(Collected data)

>>>

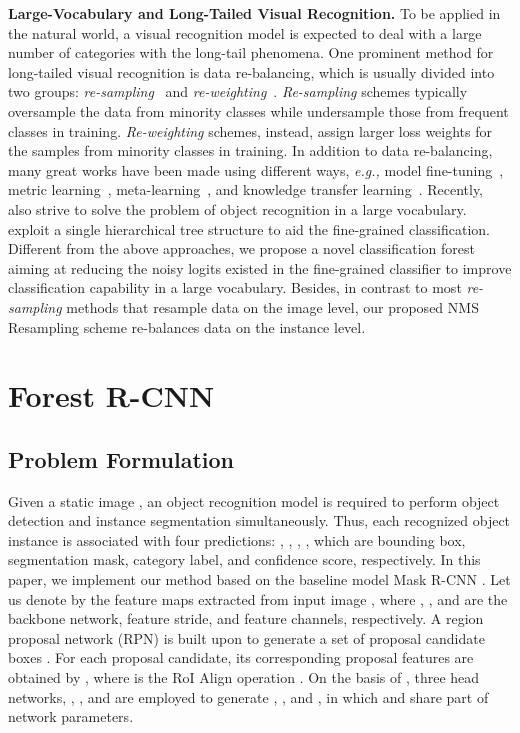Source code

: \documentclass[sigconf]{acmart}
\newcommand{\myparagraph}[1]{{\vspace{0.5em} \noindent \bf #1}}
\begin{document}
\myparagraph{Large-Vocabulary and Long-Tailed Visual Recognition.} To be applied in the natural world, a visual recognition model is expected to deal with a large number of categories with the long-tail phenomena. One prominent method for long-tailed visual recognition is data re-balancing, which is usually divided into two groups: \emph{re-sampling}~\cite{cls_sample,resample2,resample4,lst,bbn} and \emph{re-weighting}~\cite{reweight1,cls_balance_loss,reweight3}. \emph{Re-sampling} schemes typically oversample the data from minority classes while undersample those from frequent classes in training. \emph{Re-weighting} schemes, instead, assign larger loss weights for the samples from minority classes in training. In addition to data re-balancing, many great works have been made using different ways, \emph{e.g.,} model fine-tuning~\cite{ouyang_cvpr16,reweight3}, metric learning~\cite{reweight1,zhang_iccv17}, meta-learning~\cite{liu_cvpr19}, and knowledge transfer learning~\cite{zhong_cvpr19}. Recently,~\cite{equalization_loss,ouyang_cvpr16,yolo9000,rfcn3000} also strive to solve the problem of object recognition in a large vocabulary.~\cite{ouyang_cvpr16,yolo9000,rfcn3000} exploit a single hierarchical tree structure to aid the fine-grained classification. Different from the above approaches, we propose a novel classification forest aiming at reducing the noisy logits existed in the fine-grained classifier to improve classification capability in a large vocabulary. Besides, in contrast to most \emph{re-sampling} methods that resample data on the image level, our proposed NMS Resampling scheme re-balances data on the instance level.



\section{Forest R-CNN}

\subsection{Problem Formulation}
\vspace{-1mm}
\label{subsec:problem_formulation}
Given a static image , an object recognition model is required to perform object detection and instance segmentation simultaneously. Thus, each recognized object instance is associated with four predictions: , , , , which are bounding box, segmentation mask, category label, and confidence score, respectively. In this paper, we implement our method based on the baseline model Mask R-CNN \cite{maskrcnn}. Let us denote by  the feature maps extracted from input image , where , , and  are the backbone network, feature stride, and feature channels, respectively. A region proposal network (RPN) \cite{faster_rcnn} is built upon  to generate a set of proposal candidate boxes . For each proposal candidate, its corresponding proposal features  are obtained by , where  is the RoI Align operation \cite{maskrcnn}. On the basis of , three head networks, , , and  are employed to generate , , and , in which  and  share part of network parameters. 
\end{document}

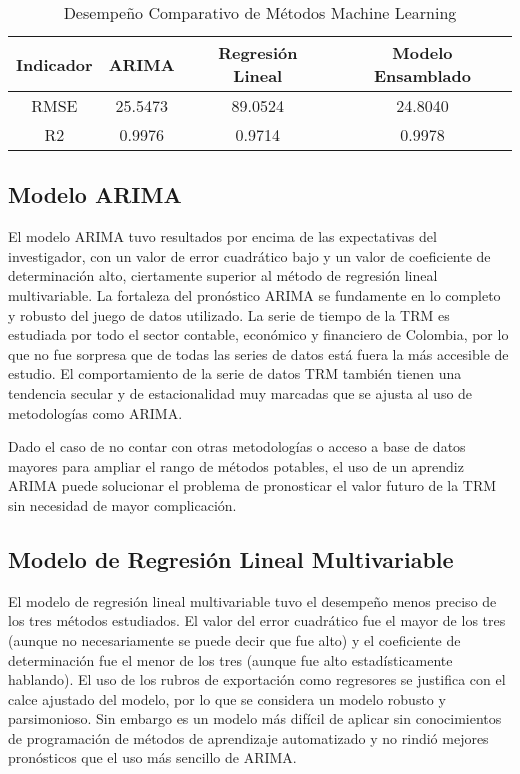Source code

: \begin{table}[h!]
  \begin{center}
    \caption{Desempeño Comparativo de Métodos Machine Learning}
    \label{tab:table1}
    \begin{tabular}{c|c|c|c}
      \textbf{Indicador} & \textbf{ARIMA} & \textbf{Regresión Lineal} & \textbf{Modelo Ensamblado}\\
      \hline
      RMSE & 25.5473 &89.0524 & 24.8040 \\
      R2 & 0.9976 & 0.9714 & 0.9978 \\
    \end{tabular}
  \end{center}
\end{table}

\subsection{Modelo ARIMA}
El modelo ARIMA tuvo resultados por encima de las expectativas del investigador, con un valor de error cuadrático bajo y un valor de coeficiente de determinación alto, ciertamente superior al método de regresión lineal multivariable. La fortaleza del pronóstico ARIMA se fundamente en lo completo y robusto del juego de datos utilizado. La serie de tiempo de la TRM es estudiada por todo el sector contable, económico y financiero de Colombia, por lo que no fue sorpresa que de todas las series de datos está fuera la más accesible de estudio. El comportamiento de la serie de datos TRM también tienen una tendencia secular y de estacionalidad muy marcadas que se ajusta al uso de metodologías como ARIMA.

Dado el caso de no contar con otras metodologías o acceso a base de datos mayores para ampliar el rango de métodos potables, el uso de un aprendiz ARIMA puede solucionar el problema de pronosticar el valor futuro de la TRM sin necesidad de mayor complicación.

\subsection{Modelo de Regresión Lineal Multivariable}
El modelo de regresión lineal multivariable tuvo el desempeño menos preciso de los tres métodos estudiados. El valor del error cuadrático fue el mayor de los tres (aunque no necesariamente se puede decir que fue alto) y el coeficiente de determinación fue el menor de los tres (aunque fue alto estadísticamente hablando). El uso de los rubros de exportación como regresores se justifica con el calce ajustado del modelo, por lo que se considera un modelo robusto y parsimonioso. Sin embargo es un modelo más difícil de aplicar sin conocimientos de programación de métodos de aprendizaje automatizado y no rindió mejores pronósticos que el uso más sencillo de ARIMA.

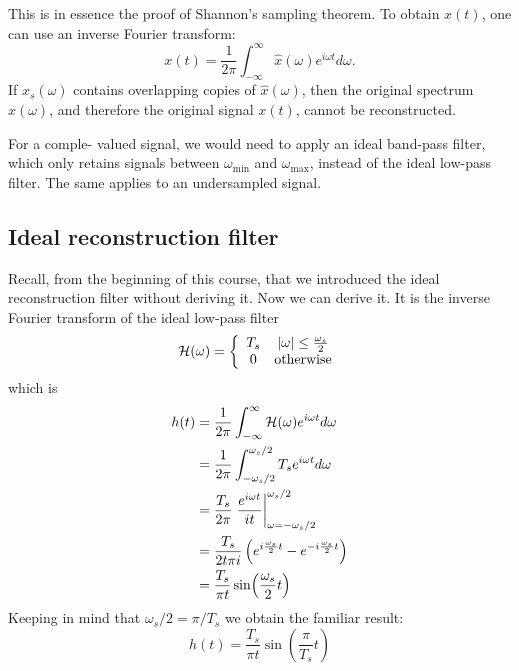 This is in essence the proof of Shannon's sampling theorem. To obtain $x(t)$, 
one can use an inverse Fourier transform:
\begin{equation}
  x(t) = \frac{1}{2\pi}\int_{-\infty}^{\infty} \hat{x}(\omega) e^{i\omega t}d\omega.
\end{equation}
If $\hat{x}_s(\omega)$ contains overlapping copies of $\hat{x}(\omega)$, then the original 
spectrum $\hat{x}(\omega)$, and therefore the original signal $x(t)$, cannot be reconstructed.

For a comple- valued signal, we would need to apply an ideal band-pass filter, which only 
retains signals between $\omega_{\mathrm{min}}$ and
$\omega_{\mathrm{max}}$, instead of the ideal low-pass filter. The same applies to an undersampled signal.

\subsection{Ideal reconstruction filter}
Recall, from the beginning of this course, that we introduced the ideal reconstruction filter without deriving it. 
Now we can derive it. It is the inverse Fourier transform of the ideal low-pass filter
\begin{equation}
  \mathcal{H}(\omega) = \left\{ \begin{array}{cc}
    T_s & |\omega| \le \frac{\omega_s}{2} \\
    0   & \mathrm{otherwise}
  \end{array}
  \right.
\end{equation}
which is
\begin{align}
  h(t) & = \frac{1}{2\pi}\int_{-\infty}^{\infty} \mathcal{H}(\omega) e^{i\omega t}d\omega                             \\
       & = \frac{1}{2\pi} \int_{-\omega_s/2}^{\omega_s/2} T_s e^{i\omega t}d\omega                     \\
       & = \frac{T_s}{2 \pi}\left. \frac{e^{i\omega t}}{it} \right|_{\omega=-\omega_s/2}^{\omega_s/2}  \\
       & = \frac{T_s}{2 t \pi i}\left( e^{i\frac{\omega_s}{2} t}  - e^{-i\frac{\omega_s}{2} t} \right) \\
       & = \frac{T_s}{\pi t} \sin(\frac{\omega_s}{2}t)                                                 
\end{align}
Keeping in mind that $\omega_s/2 = \pi/T_s$ we obtain the familiar result:
\begin{equation}
  \boxed{
    h(t) = \frac{T_s}{\pi t}\sin(\frac{\pi}{T_s}t)
  }
\end{equation}
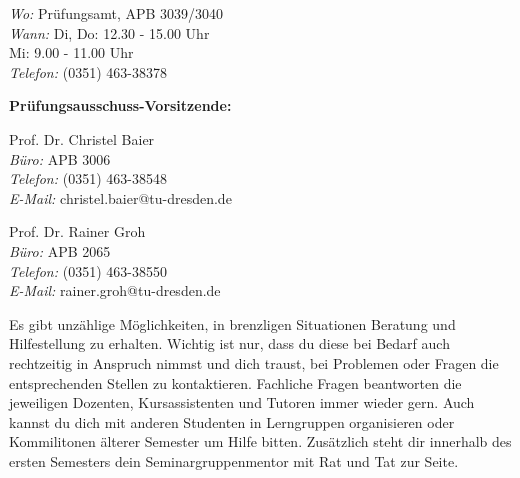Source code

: \textit{Wo:} Prüfungsamt, APB 3039/3040 \\
\textit{Wann:} Di, Do: 12.30 - 15.00 Uhr \\
Mi: 9.00 - 11.00 Uhr \\
\textit{Telefon:} (0351) 463-38378

\textbf{Prüfungsausschuss-Vorsitzende:}

\begin{multicols}{2}
Prof. Dr. Christel Baier \\
\textit{Büro:} APB 3006 \\
\textit{Telefon:} (0351) 463-38548 \\
\textit{E-Mail:} christel.baier@tu-dresden.de

Prof. Dr. Rainer Groh \\
\textit{Büro:} APB 2065 \\
\textit{Telefon:} (0351) 463-38550 \\
\textit{E-Mail:} rainer.groh@tu-dresden.de
\end{multicols}

Es gibt unzählige Möglichkeiten, in brenzligen Situationen Beratung und Hilfestellung zu erhalten.
Wichtig ist nur, dass du diese bei Bedarf auch rechtzeitig in Anspruch nimmst und dich traust, bei Problemen oder Fragen die entsprechenden Stellen zu kontaktieren.
Fachliche Fragen beantworten die jeweiligen Dozenten, Kursassistenten und Tutoren immer wieder gern.
Auch kannst du dich mit anderen Studenten in Lerngruppen organisieren oder Kommilitonen älterer Semester um Hilfe bitten.
Zusätzlich steht dir innerhalb des ersten Semesters dein Seminargruppenmentor mit Rat und Tat zur Seite.
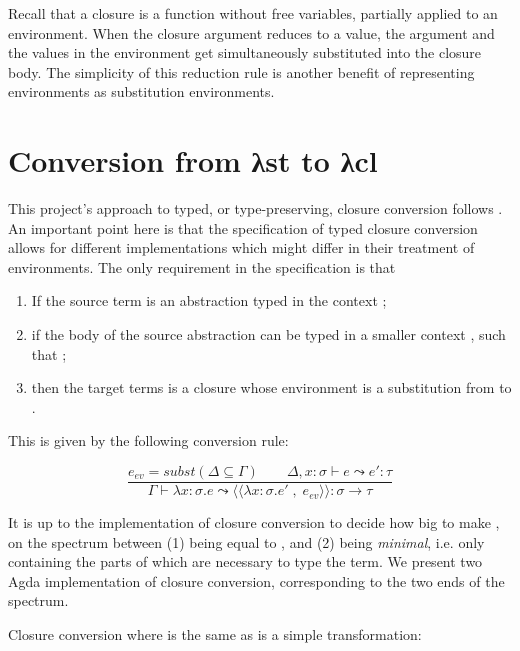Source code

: \documentclass[bsc,frontabs,oneside,singlespacing,parskip,deptreport]{infthesis}
\theoremstyle{definition}
\theoremstyle{lemma}
\begin{document}

Recall that a closure is a function without free variables,
partially applied to an environment. When the closure argument reduces
to a value, the argument and the values in the environment get
simultaneously substituted into the closure body. The simplicity of
this reduction rule is another benefit of representing environments as
substitution environments.

\section{Conversion from λst to λcl}
\label{sec:conversion-from-st}

This project's approach to typed, or type-preserving, closure
conversion follows \cite{DBLP:conf/popl/MinamideMH96}. An important
point here is that the specification of typed closure conversion
allows for different implementations which might differ in their
treatment of environments. The only requirement in the specification
is that

\begin{enumerate}
\item If the source term is an abstraction typed in the context
  ;
\item if the body of the source abstraction can be typed in a smaller
  context , such that ;
\item then the target terms is a closure whose environment is a
  substitution from  to .
\end{enumerate}

This is given by the following conversion rule:

\[
  \frac
  {e_{ev} = subst (\Delta \subseteq \Gamma) \quad \quad \Delta , x : \sigma \vdash e \leadsto e' : \tau }
  {\Gamma \vdash \lambda x : \sigma . e \leadsto
    \langle\langle \lambda x : \sigma . e' \; , \; e_{ev} \rangle\rangle : \sigma \rightarrow \tau}
\]

It is up to the implementation of closure conversion to decide how big
to make , on the spectrum between (1)  being equal to
, and (2)  being \textit{minimal}, i.e. only containing
the parts of  which are necessary to type the term. We present
two Agda implementation of closure conversion, corresponding to the
two ends of the spectrum.

Closure conversion where  is the same as  is a simple
transformation:
\end{document}
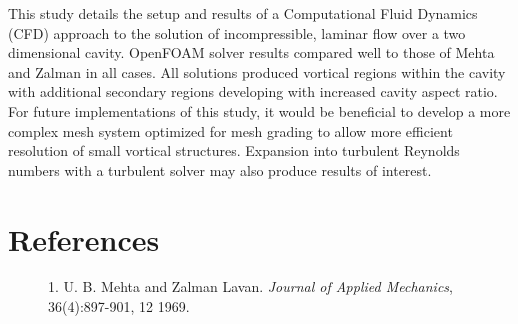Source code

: \documentclass[twocolumn,10pt]{asme2ej}
\begin{document}
This study details the setup and results of a Computational Fluid Dynamics (CFD) approach to the solution of incompressible, laminar flow over a two dimensional cavity. OpenFOAM solver results compared well to those of Mehta and Zalman in all cases.  All solutions produced vortical regions within the cavity with additional secondary regions developing with increased cavity aspect ratio.  For future implementations of this study, it would be beneficial to develop a more complex mesh system optimized for mesh grading to allow more efficient resolution of small vortical structures.  Expansion into turbulent Reynolds numbers with a turbulent solver may also produce results of interest.

\section{References}
\begin{description}
\item[] 1. U. B. Mehta and Zalman Lavan. \emph{Journal of Applied Mechanics}, 36(4):897-901, 12 1969.
\end{description}

%

%

%

\end{document}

<<<

What is required =>
Whenever the string "where" turns up in a line of the data, copy that line.

Response below =>
Given a static image , an object recognition model is required to perform object detection and instance segmentation simultaneously. Thus, each recognized object instance is associated with four predictions: , , , , which are bounding box, segmentation mask, category label, and confidence score, respectively. In this paper, we implement our method based on the baseline model Mask R-CNN \cite{maskrcnn}. Let us denote by  the feature maps extracted from input image , where , , and  are the backbone network, feature stride, and feature channels, respectively. A region proposal network (RPN) \cite{faster_rcnn} is built upon  to generate a set of proposal candidate boxes . For each proposal candidate, its corresponding proposal features  are obtained by , where  is the RoI Align operation \cite{maskrcnn}. On the basis of , three head networks, , , and  are employed to generate , , and , in which  and  share part of network parameters. 
Closure conversion where  is the same as  is a simple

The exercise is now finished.